La dépression du post-partum touche de nombreuses femmes… et de plus en plus d’hommes ! Mais il est parfois difficile de se rendre compte de l’installation de la maladie. Les premiers symptômes peuvent se confondre avec un baby blues qui durerait dans le temps ou avec des plaintes physiques et psychiques normales liées au retour à domicile avec un nouveau-né. En effet, qui n’a jamais ressenti de la fatigue, du découragement et de l’impuissance à cause du manque de sommeil et du rythme lié aux besoins d’un nouveau-né ? Alors comment faire la différence entre un état dit « normal » et l’installation d’une dépression du post-partum ?


Les symptômes de la dépression du post-partum

La dépression du post-partum est caractérisée par le DSM (Manuel Diagnostique et Statistique des Troubles Mentaux) comme un épisode dépressif. Pour obtenir ce diagnostic, il faut qu’au moins cinq des symptômes suivants aient été présents durant la même période de deux semaines et aient représenté un changement dans le fonctionnement précédent de la personne :

- Une humeur triste la majeure partie de la journée ;

- Une diminution marquée de l’intérêt ou du plaisir pour les activités de la journée ;

- Une perte de poids significative en l’absence de régime ou un gain de poids anormal ;

- Une diminution ou une augmentation de l’appétit ;

- Une insomnie ou une hypersomnie ;

- Une agitation ou une sensation de ralentissement ;

- Une fatigue et une perte d’énergie ;

- Un sentiment de dévalorisation ou une culpabilité excessive ;

- Une diminution de l’aptitude à penser ou à se concentrer ;

- Des idées de mort ou des idées suicidaires.
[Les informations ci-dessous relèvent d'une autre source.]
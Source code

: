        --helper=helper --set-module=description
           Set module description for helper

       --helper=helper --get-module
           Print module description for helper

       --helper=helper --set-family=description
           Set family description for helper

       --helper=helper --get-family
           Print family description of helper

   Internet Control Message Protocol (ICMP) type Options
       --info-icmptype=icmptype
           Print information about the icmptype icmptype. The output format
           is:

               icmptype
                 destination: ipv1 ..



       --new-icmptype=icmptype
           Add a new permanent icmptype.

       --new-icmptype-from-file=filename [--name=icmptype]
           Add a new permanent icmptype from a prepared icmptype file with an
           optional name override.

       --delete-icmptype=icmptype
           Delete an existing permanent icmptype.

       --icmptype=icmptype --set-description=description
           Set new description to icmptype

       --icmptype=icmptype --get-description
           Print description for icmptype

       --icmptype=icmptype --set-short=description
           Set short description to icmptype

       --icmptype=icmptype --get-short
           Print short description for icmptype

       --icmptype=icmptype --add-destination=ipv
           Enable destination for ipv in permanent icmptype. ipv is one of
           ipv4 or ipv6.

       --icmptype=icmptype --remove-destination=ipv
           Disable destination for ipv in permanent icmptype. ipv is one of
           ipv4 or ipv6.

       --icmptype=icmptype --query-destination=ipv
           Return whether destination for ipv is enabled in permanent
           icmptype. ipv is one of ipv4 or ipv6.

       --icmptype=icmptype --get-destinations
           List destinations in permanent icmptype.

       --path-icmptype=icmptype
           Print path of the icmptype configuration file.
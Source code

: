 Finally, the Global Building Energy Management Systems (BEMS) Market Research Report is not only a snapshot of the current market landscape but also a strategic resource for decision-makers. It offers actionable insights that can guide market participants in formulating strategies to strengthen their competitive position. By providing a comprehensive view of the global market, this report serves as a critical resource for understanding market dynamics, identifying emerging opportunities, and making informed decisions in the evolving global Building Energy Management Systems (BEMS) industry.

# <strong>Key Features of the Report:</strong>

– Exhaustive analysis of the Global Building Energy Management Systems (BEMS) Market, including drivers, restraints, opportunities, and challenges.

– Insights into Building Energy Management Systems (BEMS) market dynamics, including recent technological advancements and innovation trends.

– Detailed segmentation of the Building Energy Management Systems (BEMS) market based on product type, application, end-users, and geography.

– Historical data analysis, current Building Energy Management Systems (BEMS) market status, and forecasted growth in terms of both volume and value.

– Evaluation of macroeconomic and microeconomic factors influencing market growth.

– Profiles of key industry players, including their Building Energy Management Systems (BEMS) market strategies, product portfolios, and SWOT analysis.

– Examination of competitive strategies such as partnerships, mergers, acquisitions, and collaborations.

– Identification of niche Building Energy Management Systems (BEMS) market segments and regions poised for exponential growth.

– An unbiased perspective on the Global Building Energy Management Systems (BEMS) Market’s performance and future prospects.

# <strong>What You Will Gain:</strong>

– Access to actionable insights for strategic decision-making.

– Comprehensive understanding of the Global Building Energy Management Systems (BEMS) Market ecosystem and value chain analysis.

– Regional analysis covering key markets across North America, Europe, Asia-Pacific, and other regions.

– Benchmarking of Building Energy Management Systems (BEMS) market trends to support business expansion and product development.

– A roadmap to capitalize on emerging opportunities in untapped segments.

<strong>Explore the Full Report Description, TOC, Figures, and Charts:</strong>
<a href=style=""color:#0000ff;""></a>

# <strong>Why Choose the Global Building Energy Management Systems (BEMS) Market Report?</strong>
Les conséquences de la dépression du post-partum


La nouvelle mère ressent une souffrance significative. Celle-ci a des répercussions sur son fonctionnement social, personnel, familial ainsi que sur sa relation au bébé. En effet, la mère a souvent honte de ses symptômes alors que la société, l’entourage et certains professionnels de santé véhiculent l’idée que l’arrivée d’un bébé est un « grand bonheur » et que les mères ont « tout pour être heureuses ». C’est souvent le cas, mais cela ne prend pas en compte la charge liée à la grossesse, l’accouchement et la fatigue intense liée au post-partum. Il existe aussi des bébés qui pleurent constamment, régurgitent souvent ou ne dorment que dans les bras, ce qui aggrave la sensation de fatigue des parents. Or, la fatigue a des répercussions réelles sur le moral et l’anxiété.

S’installe alors un cercle vicieux : moins on dort, plus on ressent de l’épuisement, de la tristesse, de l’anxiété, moins on arrive à relativiser et donc... à se reposer. Ce cercle vicieux s’installe aussi dans la relation à l’enfant puisque la mère peut avoir tendance à s’isoler ou à s’énerver. Le bébé le ressent très vite et redouble ses pleurs, ce qui augmente alors les symptômes de la mère.
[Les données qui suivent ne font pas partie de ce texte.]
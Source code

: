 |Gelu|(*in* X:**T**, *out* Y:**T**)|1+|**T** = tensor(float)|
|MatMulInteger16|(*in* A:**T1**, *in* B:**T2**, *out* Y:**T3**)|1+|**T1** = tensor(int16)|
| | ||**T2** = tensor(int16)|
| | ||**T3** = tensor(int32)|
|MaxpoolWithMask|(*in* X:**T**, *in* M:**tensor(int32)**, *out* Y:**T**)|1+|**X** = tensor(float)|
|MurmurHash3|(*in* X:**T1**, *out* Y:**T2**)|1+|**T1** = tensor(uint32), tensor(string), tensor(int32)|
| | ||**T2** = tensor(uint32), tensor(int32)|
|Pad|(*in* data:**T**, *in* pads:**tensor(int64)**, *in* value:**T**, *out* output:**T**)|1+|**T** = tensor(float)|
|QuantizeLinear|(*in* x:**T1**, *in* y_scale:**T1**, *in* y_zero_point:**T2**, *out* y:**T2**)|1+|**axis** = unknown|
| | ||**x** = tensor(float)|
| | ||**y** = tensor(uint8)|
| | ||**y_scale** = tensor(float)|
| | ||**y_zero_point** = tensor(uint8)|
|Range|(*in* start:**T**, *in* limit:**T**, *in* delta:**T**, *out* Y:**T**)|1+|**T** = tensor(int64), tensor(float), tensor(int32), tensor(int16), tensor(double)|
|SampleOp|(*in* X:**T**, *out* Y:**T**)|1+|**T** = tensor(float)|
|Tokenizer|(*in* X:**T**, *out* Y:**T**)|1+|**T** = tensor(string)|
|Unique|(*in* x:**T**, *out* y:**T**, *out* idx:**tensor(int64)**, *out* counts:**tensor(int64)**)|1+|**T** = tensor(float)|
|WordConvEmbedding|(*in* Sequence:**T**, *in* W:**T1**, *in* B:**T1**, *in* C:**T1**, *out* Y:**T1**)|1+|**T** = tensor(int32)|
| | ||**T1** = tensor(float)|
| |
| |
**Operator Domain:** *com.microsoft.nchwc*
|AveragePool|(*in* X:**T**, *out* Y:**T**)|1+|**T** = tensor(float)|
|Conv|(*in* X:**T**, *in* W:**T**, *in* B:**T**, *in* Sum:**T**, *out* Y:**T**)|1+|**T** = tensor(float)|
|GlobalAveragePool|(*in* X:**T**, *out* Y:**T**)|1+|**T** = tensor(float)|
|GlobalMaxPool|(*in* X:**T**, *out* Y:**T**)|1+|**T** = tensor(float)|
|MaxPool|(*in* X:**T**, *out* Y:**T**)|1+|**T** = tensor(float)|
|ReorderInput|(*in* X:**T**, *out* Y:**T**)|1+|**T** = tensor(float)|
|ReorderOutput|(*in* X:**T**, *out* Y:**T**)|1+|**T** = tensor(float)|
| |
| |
Si la dépression du post-partum n’est pas diagnostiquée ni prise en charge, il peut donc y avoir des conséquences délétères sur le développement cognitif, émotionnel et social des enfants. Il peut également y avoir un impact sur la relation d’attachement puisque la dépression du post-partum, en l’absence de traitement, s’enraye rarement avant un an.
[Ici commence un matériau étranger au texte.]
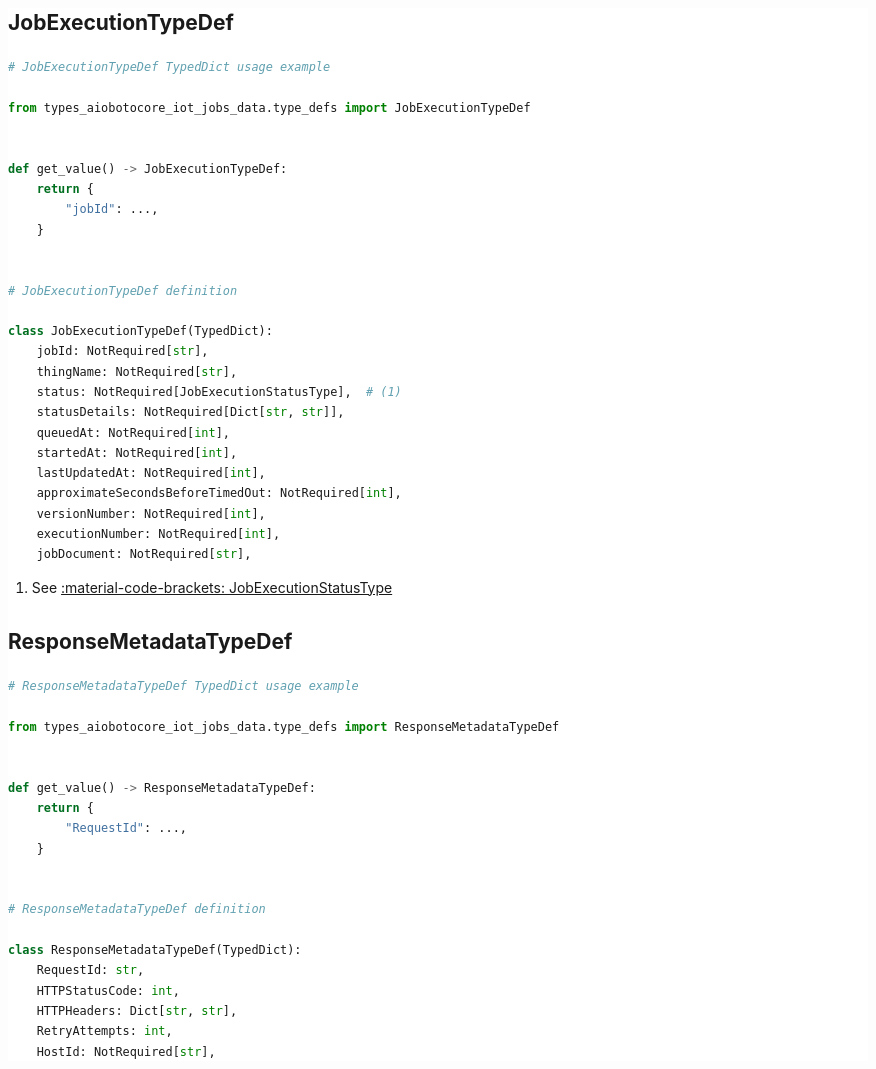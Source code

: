 
## JobExecutionTypeDef

```python
# JobExecutionTypeDef TypedDict usage example

from types_aiobotocore_iot_jobs_data.type_defs import JobExecutionTypeDef


def get_value() -> JobExecutionTypeDef:
    return {
        "jobId": ...,
    }


# JobExecutionTypeDef definition

class JobExecutionTypeDef(TypedDict):
    jobId: NotRequired[str],
    thingName: NotRequired[str],
    status: NotRequired[JobExecutionStatusType],  # (1)
    statusDetails: NotRequired[Dict[str, str]],
    queuedAt: NotRequired[int],
    startedAt: NotRequired[int],
    lastUpdatedAt: NotRequired[int],
    approximateSecondsBeforeTimedOut: NotRequired[int],
    versionNumber: NotRequired[int],
    executionNumber: NotRequired[int],
    jobDocument: NotRequired[str],
```

1. See [:material-code-brackets: JobExecutionStatusType](./literals.md#jobexecutionstatustype)

## ResponseMetadataTypeDef

```python
# ResponseMetadataTypeDef TypedDict usage example

from types_aiobotocore_iot_jobs_data.type_defs import ResponseMetadataTypeDef


def get_value() -> ResponseMetadataTypeDef:
    return {
        "RequestId": ...,
    }


# ResponseMetadataTypeDef definition

class ResponseMetadataTypeDef(TypedDict):
    RequestId: str,
    HTTPStatusCode: int,
    HTTPHeaders: Dict[str, str],
    RetryAttempts: int,
    HostId: NotRequired[str],
```
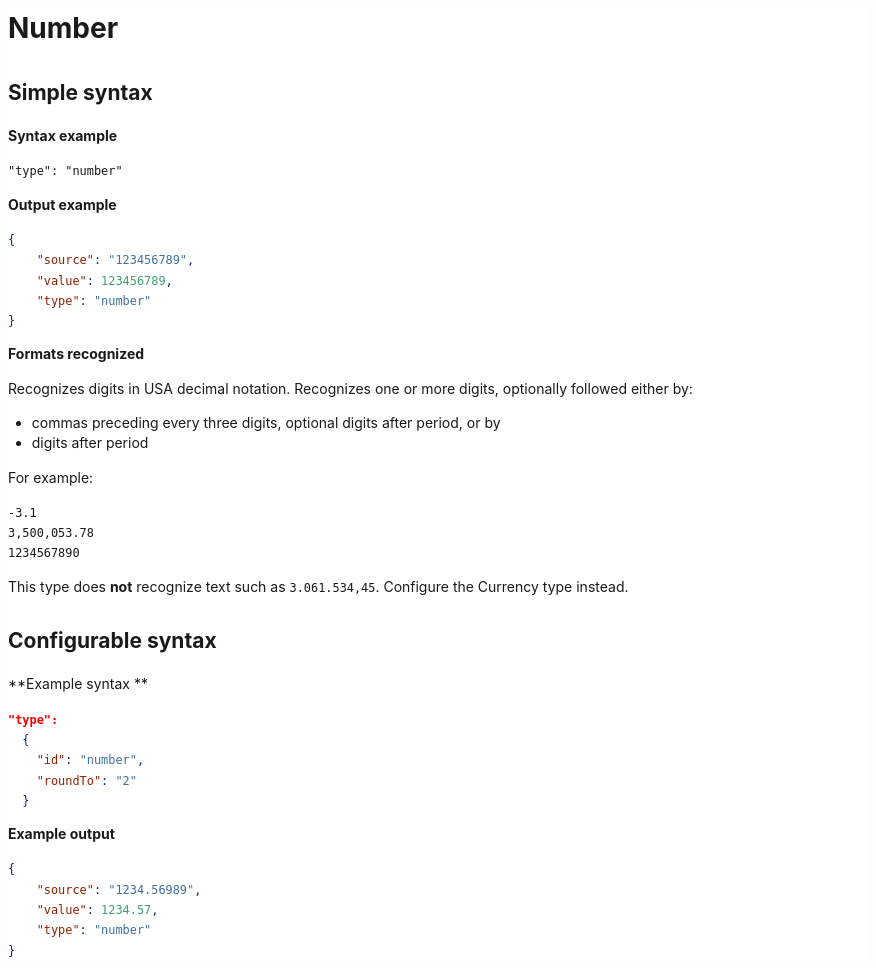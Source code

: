 

Number
====

Simple syntax
----

**Syntax example**

`"type": "number"`

**Output example** 

``` json
{
    "source": "123456789",
    "value": 123456789,
    "type": "number"
}
```

**Formats recognized** 

Recognizes digits in USA decimal notation. Recognizes one or more digits, optionally followed either by: 

- commas preceding every three digits, optional digits after period, or by 
- digits after period

For example:

```
-3.1
3,500,053.78
1234567890
```

This type does **not** recognize text such as `3.061.534,45`. Configure the Currency type instead. 

Configurable syntax
----

**Example syntax **

```json
"type":
  {
    "id": "number",
    "roundTo": "2"
  }
```

**Example output**

```json
{
    "source": "1234.56989",
    "value": 1234.57,
    "type": "number"
}
```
L’importance de l’entourage de la jeune mère


Ce qui doit également alerter sont les retours de l’entourage : le coparent et la famille proche sont souvent aux premières loges pour évoquer avec la mère les changements de comportement qu’ils ont pu observer. Alors que les premiers signes passent souvent inaperçus ou sont volontairement cachés par les patientes, le changement de fonctionnement de la mère, l’intensité et la persistance des symptômes peuvent questionner l’entourage, renforçant alors le sentiment de culpabilité, voire la honte de la jeune maman. Les proches se sentent alors démunis : ils ont l’impression de renforcer la tristesse de la patiente et ne savent pas vers qui se tourner.

Il est toutefois nécessaire d’en parler le plus tôt possible afin qu’une prise en charge spécialisée puisse être mise en place auprès de la patiente et de son bébé. Il existe de nombreux lieux vers lesquels s’orienter et il ne faut surtout pas rester seule avec ces questionnements et cet état psychique.